Donald Trump remains President of the US. Former President Bill Clinton has not faced serious social ostracism. Businessman Bill Gates continues to run his philanthropic foundation. All deny any impropriety in their dealings with Epstein.
Some reasons for this discrepancy in standards are obvious.
Andrew and Mandelson held public office or quasi-public positions, so defenestrating them was easier.
Many Americans linked to Epstein are private actors, insulated by wealth, contracts and distance from office.
But there are also cultural reasons.
Britain does shame differently.
Many Britons relish a scandal; there is particular glee when the rich and powerful get their comeuppance – and the greater the spectacle, the better.
Like Voltaire’s Lisbon mob, British people appreciate a good auto-da-fé.

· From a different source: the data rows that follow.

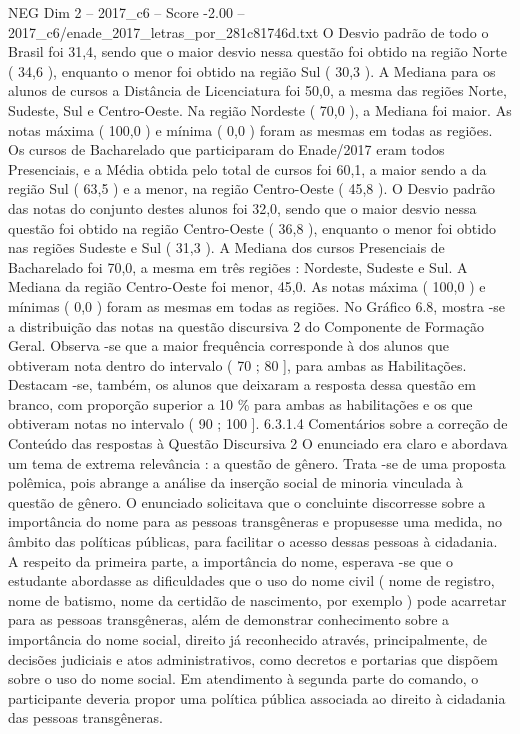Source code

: \begin{textsample}{NEG Dim 2 – 2017\_c6 – Score -2.00 – 2017\_c6/enade\_2017\_letras\_por\_281c81746d.txt}
O Desvio padrão de todo o Brasil foi 31,4, sendo que o maior desvio nessa questão foi obtido na região Norte ( 34,6 ), enquanto o menor foi obtido na região Sul ( 30,3 ).
A Mediana para os alunos de cursos a Distância de Licenciatura foi 50,0, a mesma das regiões Norte, Sudeste, Sul e Centro-Oeste.
Na região Nordeste ( 70,0 ), a Mediana foi maior.
As notas máxima ( 100,0 ) e mínima ( 0,0 ) foram as mesmas em todas as regiões.
Os cursos de Bacharelado que participaram do Enade/2017 eram todos Presenciais, e a Média obtida pelo total de cursos foi 60,1, a maior sendo a da região Sul ( 63,5 ) e a menor, na região Centro-Oeste ( 45,8 ).
O Desvio padrão das notas do conjunto destes alunos foi 32,0, sendo que o maior desvio nessa questão foi obtido na região Centro-Oeste ( 36,8 ), enquanto o menor foi obtido nas regiões Sudeste e Sul ( 31,3 ).
A Mediana dos cursos Presenciais de Bacharelado foi 70,0, a mesma em três regiões : Nordeste, Sudeste e Sul.
A Mediana da região Centro-Oeste foi menor, 45,0.
As notas máxima ( 100,0 ) e mínimas ( 0,0 ) foram as mesmas em todas as regiões.
No Gráfico 6.8, mostra -se a distribuição das notas na questão discursiva 2 do Componente de Formação Geral.
Observa -se que a maior frequência corresponde à dos alunos que obtiveram nota dentro do intervalo ( 70 ; 80 ], para ambas as Habilitações.
Destacam -se, também, os alunos que deixaram a resposta dessa questão em branco, com proporção superior a 10 \% para ambas as habilitações e os que obtiveram notas no intervalo ( 90 ; 100 ]. 6.3.1.4 Comentários sobre a correção de Conteúdo das respostas à Questão Discursiva 2 O enunciado era claro e abordava um tema de extrema relevância : a questão de gênero.
Trata -se de uma proposta polêmica, pois abrange a análise da inserção social de minoria vinculada à questão de gênero.
O enunciado solicitava que o concluinte discorresse sobre a importância do nome para as pessoas transgêneras e propusesse uma medida, no âmbito das políticas públicas, para facilitar o acesso dessas pessoas à cidadania.
A respeito da primeira parte, a importância do nome, esperava -se que o estudante abordasse as dificuldades que o uso do nome civil ( nome de registro, nome de batismo, nome da certidão de nascimento, por exemplo ) pode acarretar para as pessoas transgêneras, além de demonstrar conhecimento sobre a importância do nome social, direito já reconhecido através, principalmente, de decisões judiciais e atos administrativos, como decretos e portarias que dispõem sobre o uso do nome social.
Em atendimento à segunda parte do comando, o participante deveria propor uma política pública associada ao direito à cidadania das pessoas transgêneras.

\end{textsample}
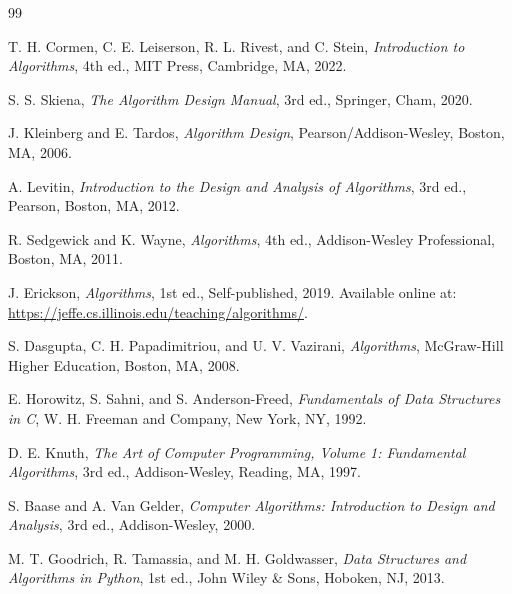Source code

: \documentclass[b5paper, utf8, 11pt, colorlinks]{book}
\begin{document}


\backmatter
\begin{thebibliography}{99}
	
	
	T. H. Cormen, C. E. Leiserson, R. L. Rivest, and C. Stein,
	\textit{Introduction to Algorithms},
	4th ed.,
	MIT Press, Cambridge, MA, 2022.
	
	S. S. Skiena,
	\textit{The Algorithm Design Manual},
	3rd ed.,
	Springer, Cham, 2020.
	
	J. Kleinberg and E. Tardos,
	\textit{Algorithm Design},
	Pearson/Addison-Wesley, Boston, MA, 2006.
	
	A. Levitin,
	\textit{Introduction to the Design and Analysis of Algorithms},
	3rd ed.,
	Pearson, Boston, MA, 2012.
	
	R. Sedgewick and K. Wayne,
	\textit{Algorithms},
	4th ed.,
	Addison-Wesley Professional, Boston, MA, 2011.
	
	J. Erickson,
	\textit{Algorithms},
	1st ed.,
	Self-published, 2019.
	Available online at:
	\url{https://jeffe.cs.illinois.edu/teaching/algorithms/}.
	
	S. Dasgupta, C. H. Papadimitriou, and U. V. Vazirani,
	\textit{Algorithms},
	McGraw-Hill Higher Education, Boston, MA, 2008.
	
	E. Horowitz, S. Sahni, and S. Anderson-Freed,
	\textit{Fundamentals of Data Structures in C},
	W. H. Freeman and Company, New York, NY, 1992.
	
	D. E. Knuth,
	\textit{The Art of Computer Programming, Volume 1:
		Fundamental Algorithms},
	3rd ed.,
	Addison-Wesley, Reading, MA, 1997.
	
	
	
	S. Baase and A. Van Gelder,
	\textit{Computer Algorithms: Introduction to Design and Analysis},
	3rd ed.,
	Addison-Wesley, 2000.
	
	M. T. Goodrich, R. Tamassia, and M. H. Goldwasser,
	\textit{Data Structures and Algorithms in Python},
	1st ed.,
	John Wiley \& Sons, Hoboken, NJ, 2013.
	

\end{thebibliography}
\end{document}

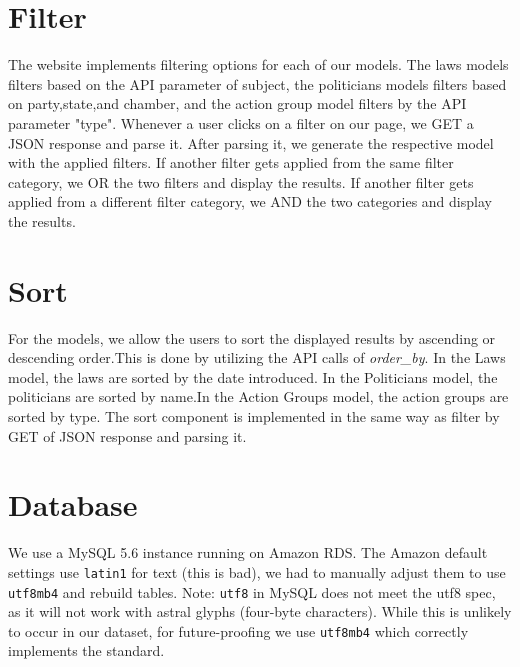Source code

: \documentclass[12pt]{article}
\newcommand{\code}[1]{\texttt{#1}}
\begin{document}
\section{Filter}

The website implements filtering options for each of our models. The laws models filters based on the API parameter of subject, the politicians models filters based on party,state,and chamber, and the action group model filters by the API parameter "type". Whenever a user clicks on a filter on our page, we GET a JSON response and parse it. After parsing it, we generate the respective model with the applied filters. If another filter gets applied from the same filter category, we OR the two filters and display the results. If another filter gets applied from a different filter category, we AND the two categories and display the results. 

\section{Sort}

For the models, we allow the users to sort the displayed results by ascending or descending order.This is done by utilizing the API calls of \textit{order\_by}. In the Laws model, the laws are sorted by the date introduced. In the Politicians model, the politicians are sorted by name.In the Action Groups model, the action groups are sorted by type. The sort component is implemented in the same way as filter by GET of JSON response and parsing it.

\section{Database}

We use a MySQL 5.6 instance running on Amazon RDS. The Amazon default settings use \code{latin1} for text (this is bad), we had to manually adjust them to use \code{utf8mb4} and rebuild tables. Note: \code{utf8} in MySQL does not meet the utf8 spec, as it will not work with astral glyphs (four-byte characters). While this is unlikely to occur in our dataset, for future-proofing we use \code{utf8mb4} which correctly implements the standard. 
\end{document}

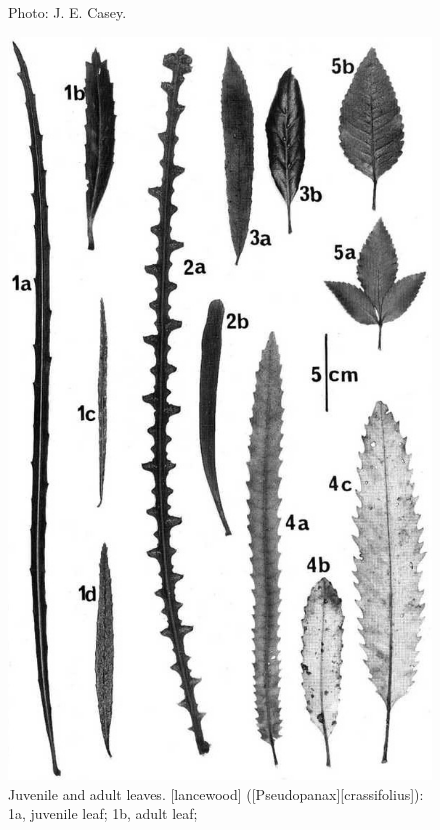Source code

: \begin{figure}[!t]
\begin{minipage}[t]{\textwidth}
\begin{minipage}[t]{(\textwidth-\fgap) * \real{0.524}}
{			Photo: J. E. Casey.}%
			\label{fig:18pseudopanax}
		\end{minipage}\hspace{\fgap}%
		\begin{minipage}[t]{(\textwidth-\fgap) * \real{0.476}}
			\centering
			\includegraphics[width=\textwidth]{graphics/fig_019}
			\caption[Juvenile and adult leaves]{Juvenile and adult leaves.
			[lancewood] ([Pseudopanax][crassifolius]):
			1a, juvenile leaf;
			1b, adult leaf;
}
\end{minipage}
\end{minipage}
\end{figure}
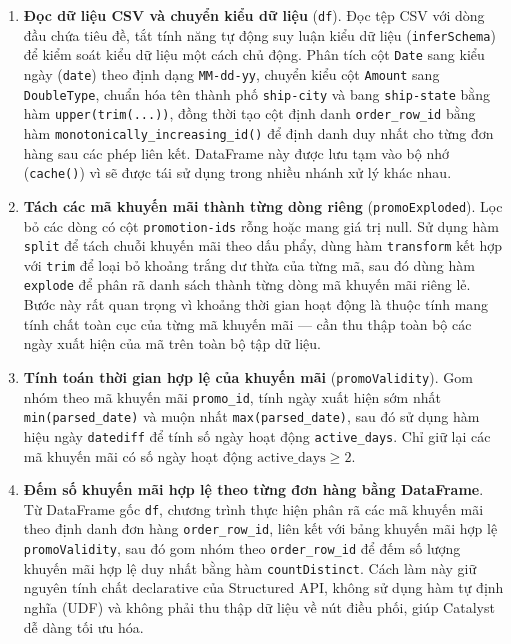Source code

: \begin{enumerate}
    \item \textbf{Đọc dữ liệu CSV và chuyển kiểu dữ liệu} (\texttt{df}).
    Đọc tệp CSV với dòng đầu chứa tiêu đề, tắt tính năng tự động suy luận kiểu dữ liệu (\texttt{inferSchema}) để kiểm soát kiểu dữ liệu một cách chủ động. Phân tích cột \texttt{Date} sang kiểu ngày (\texttt{date}) theo định dạng \texttt{MM-dd-yy}, chuyển kiểu cột \texttt{Amount} sang \texttt{DoubleType}, chuẩn hóa tên thành phố \texttt{ship-city} và bang \texttt{ship-state} bằng hàm \texttt{upper(trim(...))}, đồng thời tạo cột định danh \texttt{order\_row\_id} bằng hàm \texttt{monotonically\_increasing\_id()} để định danh duy nhất cho từng đơn hàng sau các phép liên kết. DataFrame này được lưu tạm vào bộ nhớ (\texttt{cache()}) vì sẽ được tái sử dụng trong nhiều nhánh xử lý khác nhau.

    \item \textbf{Tách các mã khuyến mãi thành từng dòng riêng} (\texttt{promoExploded}).
    Lọc bỏ các dòng có cột \texttt{promotion-ids} rỗng hoặc mang giá trị null. Sử dụng hàm \texttt{split} để tách chuỗi khuyến mãi theo dấu phẩy, dùng hàm \texttt{transform} kết hợp với \texttt{trim} để loại bỏ khoảng trắng dư thừa của từng mã, sau đó dùng hàm \texttt{explode} để phân rã danh sách thành từng dòng mã khuyến mãi riêng lẻ. Bước này rất quan trọng vì khoảng thời gian hoạt động là thuộc tính mang tính chất toàn cục của từng mã khuyến mãi — cần thu thập toàn bộ các ngày xuất hiện của mã trên toàn bộ tập dữ liệu.

    \item \textbf{Tính toán thời gian hợp lệ của khuyến mãi} (\texttt{promoValidity}).
    Gom nhóm theo mã khuyến mãi \texttt{promo\_id}, tính ngày xuất hiện sớm nhất \texttt{min(parsed\_date)} và muộn nhất \texttt{max(parsed\_date)}, sau đó sử dụng hàm hiệu ngày \texttt{datediff} để tính số ngày hoạt động \texttt{active\_days}. Chỉ giữ lại các mã khuyến mãi có số ngày hoạt động $\text{active\_days} \geq 2$.

    \item \textbf{Đếm số khuyến mãi hợp lệ theo từng đơn hàng bằng DataFrame}.
    Từ DataFrame gốc \texttt{df}, chương trình thực hiện phân rã các mã khuyến mãi theo định danh đơn hàng \texttt{order\_row\_id}, liên kết với bảng khuyến mãi hợp lệ \texttt{promoValidity}, sau đó gom nhóm theo \texttt{order\_row\_id} để đếm số lượng khuyến mãi hợp lệ duy nhất bằng hàm \texttt{countDistinct}. Cách làm này giữ nguyên tính chất declarative của Structured API, không sử dụng hàm tự định nghĩa (UDF) và không phải thu thập dữ liệu về nút điều phối, giúp Catalyst dễ dàng tối ưu hóa.


\end{enumerate}
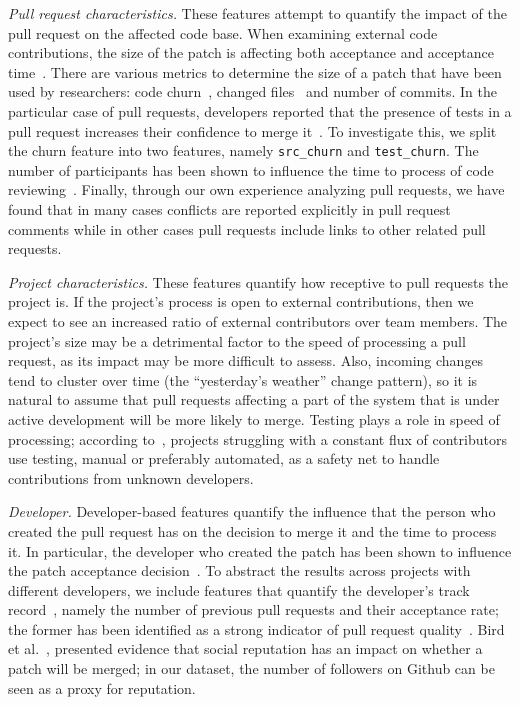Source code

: \documentclass{sig-alternate}
\begin{document}
  \emph{Pull request characteristics.} These features attempt to quantify the
  impact of the pull request on the affected code base. When examining external
  code contributions, the size of the patch is affecting both acceptance and
  acceptance time~\cite{Weiss08}. There are various metrics to determine the
  size of a patch that have been used by researchers: code churn~\cite{Nagap05},
  changed files~\cite{Nagap05} and number of commits.
  In the particular case of pull requests, developers reported that the presence
  of tests in a pull request increases their confidence to merge
  it~\cite{Pham13}. To investigate this, we split the churn feature into two
  features, namely \texttt{src\_churn} and \texttt{test\_churn}. The
  number of participants has been shown to influence the time to process of code
  reviewing~\cite{Rigby13}. Finally, through our own experience analyzing pull
  requests, we have found that in many cases conflicts are reported explicitly
  in pull request comments while in other cases pull requests include links to
  other related pull requests.

  \emph{Project characteristics.} These features quantify how receptive to pull
  requests the project is. If the project's process is open to external
  contributions, then we expect to see an increased ratio of external
  contributors over team members. The project's size may be a detrimental factor
  to the speed of processing a pull request, as its impact may be more difficult
  to assess. Also, incoming changes tend to cluster over time (the ``yesterday's
  weather'' change pattern), so it is natural to assume that pull
  requests affecting a part of the system that is under active development will
  be more likely to merge. Testing plays a role in speed of processing;
  according to~\cite{Pham13}, projects struggling with a constant flux of
  contributors use testing, manual or preferably automated, as a safety net to
  handle contributions from unknown developers.

  \emph{Developer.}  Developer-based features quantify the influence that the
  person who created the pull request has on the decision to merge it and the
  time to process it. In particular, the developer who created the patch has
  been shown to influence the patch acceptance decision~\cite{Jeong09}. To
  abstract the results across projects with different developers, we include
  features that quantify the developer's track record~\cite{Dabbi12}, namely the
  number of previous pull requests and their acceptance rate; the former has
  been identified as a strong indicator of pull request quality~\cite{Pham13}.
  Bird et al.~\cite{Bird07}, presented evidence that social reputation has an
  impact on whether a patch will be merged; in our dataset, the number of
  followers on Github can be seen as a proxy for reputation.
\end{document}
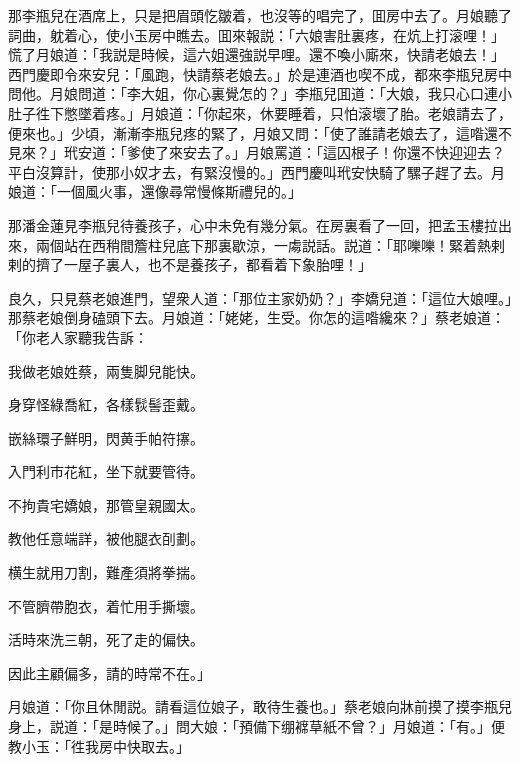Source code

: 那李瓶兒在酒席上，只是把眉頭忔皺着，也沒等的唱完了，囬房中去了。月娘聽了詞曲，躭着心，使小玉房中瞧去。囬來報説：「六娘害肚裏疼，在炕上打滚哩！」慌了月娘道：「我説是時候，這六姐還強説早哩。還不喚小廝來，快請老娘去！」西門慶即令來安兒：「風跑，快請蔡老娘去。」於是連酒也喫不成，都來李瓶兒房中問他。月娘問道：「李大姐，你心裏覺怎的？」李瓶兒囬道：「大娘，我只心口連小肚子徃下憋墜着疼。」月娘道：「你起來，休要睡着，只怕滚壞了胎。老娘請去了，便來也。」少頃，漸漸李瓶兒疼的緊了，月娘又問：「使了誰請老娘去了，這喒還不見來？」玳安道：「爹使了來安去了。」月娘罵道：「這囚根子！你還不快迎迎去？平白沒算計，使那小奴才去，有緊沒慢的。」西門慶叫玳安快騎了騾子趕了去。月娘道：「一個風火事，還像尋常慢條斯禮兒的。」

那潘金蓮見李瓶兒待養孩子，心中未免有幾分氣。在房裏看了一回，把孟玉樓拉出來，兩個站在西稍間簷柱兒底下那裏歇涼，一䖏説話。説道：「耶嚛嚛！緊着熱剌剌的擠了一屋子裏人，也不是養孩子，都看着下象胎哩！」

良久，只見蔡老娘進門，望衆人道：「那位主家奶奶？」李嬌兒道：「這位大娘哩。」那蔡老娘倒身磕頭下去。月娘道：「姥姥，生受。你怎的這喒纔來？」蔡老娘道：「你老人家聽我告訴：

\begin{myquote}
我做老娘姓蔡，兩隻脚兒能快。

身穿怪綠喬紅，各樣䯼髻歪戴。

嵌絲環子鮮明，閃黄手帕符㩟。

入門利市花紅，坐下就要管待。

不拘貴宅嬌娘，那管皇親國太。

教他任意端詳，被他腿衣㓦劃。

横生就用刀割，難產須將拳揣。

不管臍帶胞衣，着忙用手撕壞。

活時來洗三朝，死了走的偏快。

因此主顧偏多，請的時常不在。」
\end{myquote}

月娘道：「你且休閒説。請看這位娘子，敢待生養也。」蔡老娘向牀前摸了摸李瓶兒身上，説道：「是時候了。」問大娘：「預備下绷褯草紙不曾？」月娘道：「有。」便教小玉：「徃我房中快取去。」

Perhaps shaped by such expectations, the British establishment responds to scandal differently, too.
Operating under a Burkean logic, British institutions – the monarchy in Andrew’s case, the political establishment in Mandelson’s – will sacrifice toxic individuals with theatrical finality to preserve themselves.
In the US, by contrast, elite networks instinctively protect their own.
Americans close ranks; Britons feed their Jonahs to the fishes.
That is not to say Epstein’s American acquaintances have gone entirely unscathed.
Jes Staley, Jeffrey Epstein’s former banker. Photo / Getty Images
Some have paid a price – though, in terms of name recognition, at least outside the US, none are in the first rank. Even here, however, the differences remain revealing.
Jes Staley, Epstein’s former banker, was forced to quit as chief executive of Barclays in 2021 – but only after being pushed out of a British bank by British regulators, who concluded that he had misled them about the extent of his relationship with Epstein.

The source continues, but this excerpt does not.